Кэрол повернулась к Диксону.

– Пойдемте, Джим, – сказала она чуть-чуть громче, чем следовало. – Я хочу потанцевать с вами. Мне кажется, никто из присутствующих возражать не будет.

Глава XII

– Что здесь происходит, Кэрол?

– Именно это я и хотела бы знать.

– Я не совсем вас понял.

– Отлично поняли, Джим, если вы не слепы. А ведь это не так, не правда ли? Мне до смерти надоело быть какой-то пешкой. Я могу сказать это вам, потому что хорошо знаю вас. А я знаю вас, правда? Словом, мне необходимо высказаться, и я выбрала вас. Вы не против?

Диксон был против необходимости танцевать после такого короткого перерыва, но отнюдь не против излияний Кэрол, поскольку они обещали быть интересными.

– Валяйте, – сказал он ободряюще и посмотрел по сторонам – кто танцует рядом? В зале, казалось, стало еще теснее от раскачивающихся, судорожно топчущихся на месте пар, которые время от времени все разом устремлялись вперед, увлекая за собой друг друга, словно толпа, завидевшая грозные резиновые дубинки. Кругом стоял невообразимый шум. Всякий раз, когда шум достигал апогея, Диксон чувствовал, как пот каплями выступает у него на груди, словно кто-то выжимает его силой. Перед глазами у него безостановочно вертелись и рушились вниз головой намалеванные на стенах фараоны и римские императоры.

– Он думает, черт бы его побрал, что стоит ему только пальцем меня поманить, и я брошусь к нему со всех ног, – прокричала у него над ухом Кэрол. – Ошибается!

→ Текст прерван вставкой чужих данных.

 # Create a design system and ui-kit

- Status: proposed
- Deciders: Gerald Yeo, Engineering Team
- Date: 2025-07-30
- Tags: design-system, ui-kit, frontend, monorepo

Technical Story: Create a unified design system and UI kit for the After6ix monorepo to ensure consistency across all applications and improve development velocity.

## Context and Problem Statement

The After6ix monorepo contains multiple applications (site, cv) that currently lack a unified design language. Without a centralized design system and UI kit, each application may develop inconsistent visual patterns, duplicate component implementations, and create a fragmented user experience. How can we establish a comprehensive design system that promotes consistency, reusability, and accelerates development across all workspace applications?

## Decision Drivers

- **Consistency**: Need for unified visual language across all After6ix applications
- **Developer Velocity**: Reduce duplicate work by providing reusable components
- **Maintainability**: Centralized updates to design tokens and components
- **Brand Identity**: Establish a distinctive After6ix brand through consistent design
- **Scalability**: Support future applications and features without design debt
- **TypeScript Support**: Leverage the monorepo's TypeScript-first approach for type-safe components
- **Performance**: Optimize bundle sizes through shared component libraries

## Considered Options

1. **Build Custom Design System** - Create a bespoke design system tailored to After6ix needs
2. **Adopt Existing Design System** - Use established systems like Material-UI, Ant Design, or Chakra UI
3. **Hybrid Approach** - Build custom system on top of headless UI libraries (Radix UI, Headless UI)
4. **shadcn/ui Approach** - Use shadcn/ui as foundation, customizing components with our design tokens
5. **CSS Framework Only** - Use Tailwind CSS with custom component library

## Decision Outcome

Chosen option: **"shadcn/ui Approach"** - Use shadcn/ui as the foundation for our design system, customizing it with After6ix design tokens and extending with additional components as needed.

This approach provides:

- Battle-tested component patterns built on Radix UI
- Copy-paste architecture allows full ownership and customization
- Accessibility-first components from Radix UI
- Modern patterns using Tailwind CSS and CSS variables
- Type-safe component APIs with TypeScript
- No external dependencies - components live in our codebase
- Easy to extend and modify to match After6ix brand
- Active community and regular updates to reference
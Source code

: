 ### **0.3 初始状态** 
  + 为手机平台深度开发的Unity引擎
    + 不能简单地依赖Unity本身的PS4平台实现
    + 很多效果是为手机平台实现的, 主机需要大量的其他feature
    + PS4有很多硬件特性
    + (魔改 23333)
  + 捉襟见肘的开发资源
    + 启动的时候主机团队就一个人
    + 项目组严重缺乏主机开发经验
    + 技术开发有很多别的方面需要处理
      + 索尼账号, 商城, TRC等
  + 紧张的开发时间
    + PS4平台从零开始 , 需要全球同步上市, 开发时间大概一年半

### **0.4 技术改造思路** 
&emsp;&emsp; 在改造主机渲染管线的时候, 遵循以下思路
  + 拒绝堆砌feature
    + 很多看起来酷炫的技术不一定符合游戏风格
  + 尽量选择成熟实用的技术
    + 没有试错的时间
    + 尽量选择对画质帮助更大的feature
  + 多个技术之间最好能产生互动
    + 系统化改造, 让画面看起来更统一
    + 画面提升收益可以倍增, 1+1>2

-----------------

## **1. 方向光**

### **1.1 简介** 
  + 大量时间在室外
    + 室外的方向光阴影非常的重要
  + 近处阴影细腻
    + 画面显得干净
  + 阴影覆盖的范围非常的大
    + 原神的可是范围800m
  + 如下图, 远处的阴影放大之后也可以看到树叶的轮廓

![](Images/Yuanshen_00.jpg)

У Диксона чуть не сорвалось с языка – совершенно напрасно она думает одурачить кого-то, притворяясь более пьяной, чем это есть на самом деле, но он промолчат, вовремя сообразив, что это необходимо ей как своего рода маска, и притом – ему ли не знать! – маска куда более удобная, чем подлинное опьянение. И он спросил только:

– Бертран?

– Нуда. Этот художник. Великий художник. Разумеется, ему очень хорошо известно, что никакой он не великий, вот потому-то он так и ведет себя. У всех великих мастеров была уйма женщин, и, следовательно, если у него будет уйма женщин, значит – он великий мастер. Пусть его картины – мазня, это неважно. Силлогизм удобный, что не делает его правильным, – ошибка индукции или как это там называется? Ну, а какие женщины имеются тут в виду – вам нетрудно догадаться. Я и эта девица, которую вы наметили для себя.

Диксон вытаращил глаза с притворным удивлением. Обвинение было довольно бесцеремонным и совершенно необоснованным, но в то же время, как ни странно, справедливым.